What the task requires:
Return each line of the records below in which the string "espacio" turns up.

BEGIN Given entries

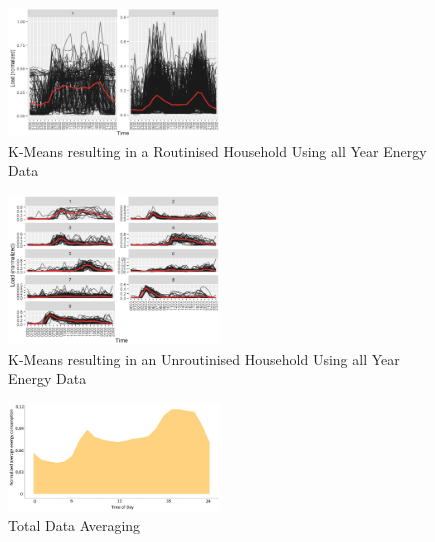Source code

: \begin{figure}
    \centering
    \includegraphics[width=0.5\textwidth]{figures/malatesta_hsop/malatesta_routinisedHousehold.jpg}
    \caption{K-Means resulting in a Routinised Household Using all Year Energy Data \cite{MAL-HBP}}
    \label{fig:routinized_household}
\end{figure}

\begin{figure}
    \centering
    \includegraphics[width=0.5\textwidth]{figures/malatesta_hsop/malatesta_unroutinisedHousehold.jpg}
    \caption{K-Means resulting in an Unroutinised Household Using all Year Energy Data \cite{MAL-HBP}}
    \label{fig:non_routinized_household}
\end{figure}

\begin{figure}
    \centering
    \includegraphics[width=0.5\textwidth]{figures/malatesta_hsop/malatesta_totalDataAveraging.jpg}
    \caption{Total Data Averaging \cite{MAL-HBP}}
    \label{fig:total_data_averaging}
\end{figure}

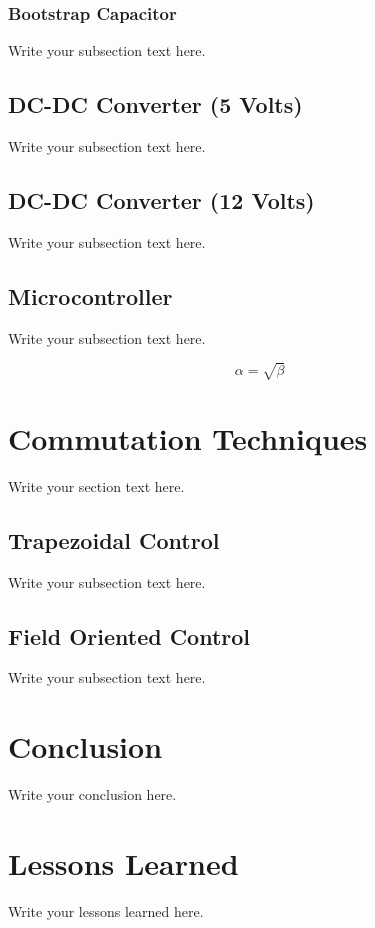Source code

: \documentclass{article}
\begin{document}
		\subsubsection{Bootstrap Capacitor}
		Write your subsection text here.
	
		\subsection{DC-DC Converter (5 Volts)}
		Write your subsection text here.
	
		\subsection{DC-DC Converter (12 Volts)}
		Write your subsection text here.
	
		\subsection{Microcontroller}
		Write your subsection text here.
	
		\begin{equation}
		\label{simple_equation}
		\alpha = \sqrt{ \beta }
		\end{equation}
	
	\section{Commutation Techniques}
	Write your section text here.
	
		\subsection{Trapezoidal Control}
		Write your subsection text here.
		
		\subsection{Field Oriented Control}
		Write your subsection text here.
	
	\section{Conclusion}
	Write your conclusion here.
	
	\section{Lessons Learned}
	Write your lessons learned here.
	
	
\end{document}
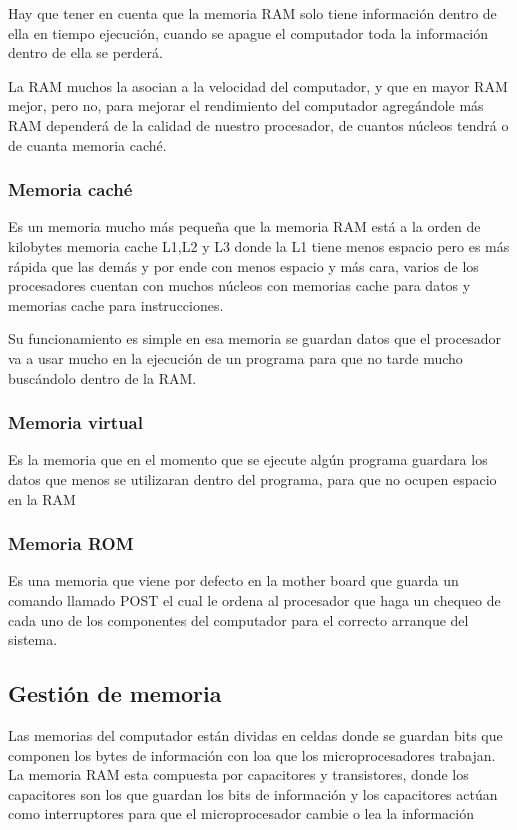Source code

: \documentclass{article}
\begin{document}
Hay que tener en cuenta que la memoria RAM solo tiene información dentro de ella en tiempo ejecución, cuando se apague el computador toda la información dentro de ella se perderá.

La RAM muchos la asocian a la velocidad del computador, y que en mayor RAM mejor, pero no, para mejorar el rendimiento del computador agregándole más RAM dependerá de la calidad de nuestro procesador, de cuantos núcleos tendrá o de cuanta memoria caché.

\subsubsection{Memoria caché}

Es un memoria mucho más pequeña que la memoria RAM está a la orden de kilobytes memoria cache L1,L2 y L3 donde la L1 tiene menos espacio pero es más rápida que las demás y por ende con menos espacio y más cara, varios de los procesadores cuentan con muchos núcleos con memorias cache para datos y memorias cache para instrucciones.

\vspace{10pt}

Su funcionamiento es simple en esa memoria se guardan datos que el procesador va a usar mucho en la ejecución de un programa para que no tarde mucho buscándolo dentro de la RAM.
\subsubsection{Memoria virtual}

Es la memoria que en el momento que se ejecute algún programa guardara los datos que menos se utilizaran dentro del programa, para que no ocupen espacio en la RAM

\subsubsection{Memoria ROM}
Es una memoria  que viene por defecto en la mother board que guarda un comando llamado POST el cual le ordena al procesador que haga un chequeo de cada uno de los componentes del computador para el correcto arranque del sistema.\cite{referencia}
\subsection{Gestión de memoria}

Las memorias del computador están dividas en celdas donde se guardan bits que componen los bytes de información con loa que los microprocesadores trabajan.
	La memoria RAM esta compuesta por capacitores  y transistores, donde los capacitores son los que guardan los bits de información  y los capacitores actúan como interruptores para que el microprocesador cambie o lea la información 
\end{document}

END Given entries

Solution:
Es un memoria mucho más pequeña que la memoria RAM está a la orden de kilobytes memoria cache L1,L2 y L3 donde la L1 tiene menos espacio pero es más rápida que las demás y por ende con menos espacio y más cara, varios de los procesadores cuentan con muchos núcleos con memorias cache para datos y memorias cache para instrucciones.
Es la memoria que en el momento que se ejecute algún programa guardara los datos que menos se utilizaran dentro del programa, para que no ocupen espacio en la RAM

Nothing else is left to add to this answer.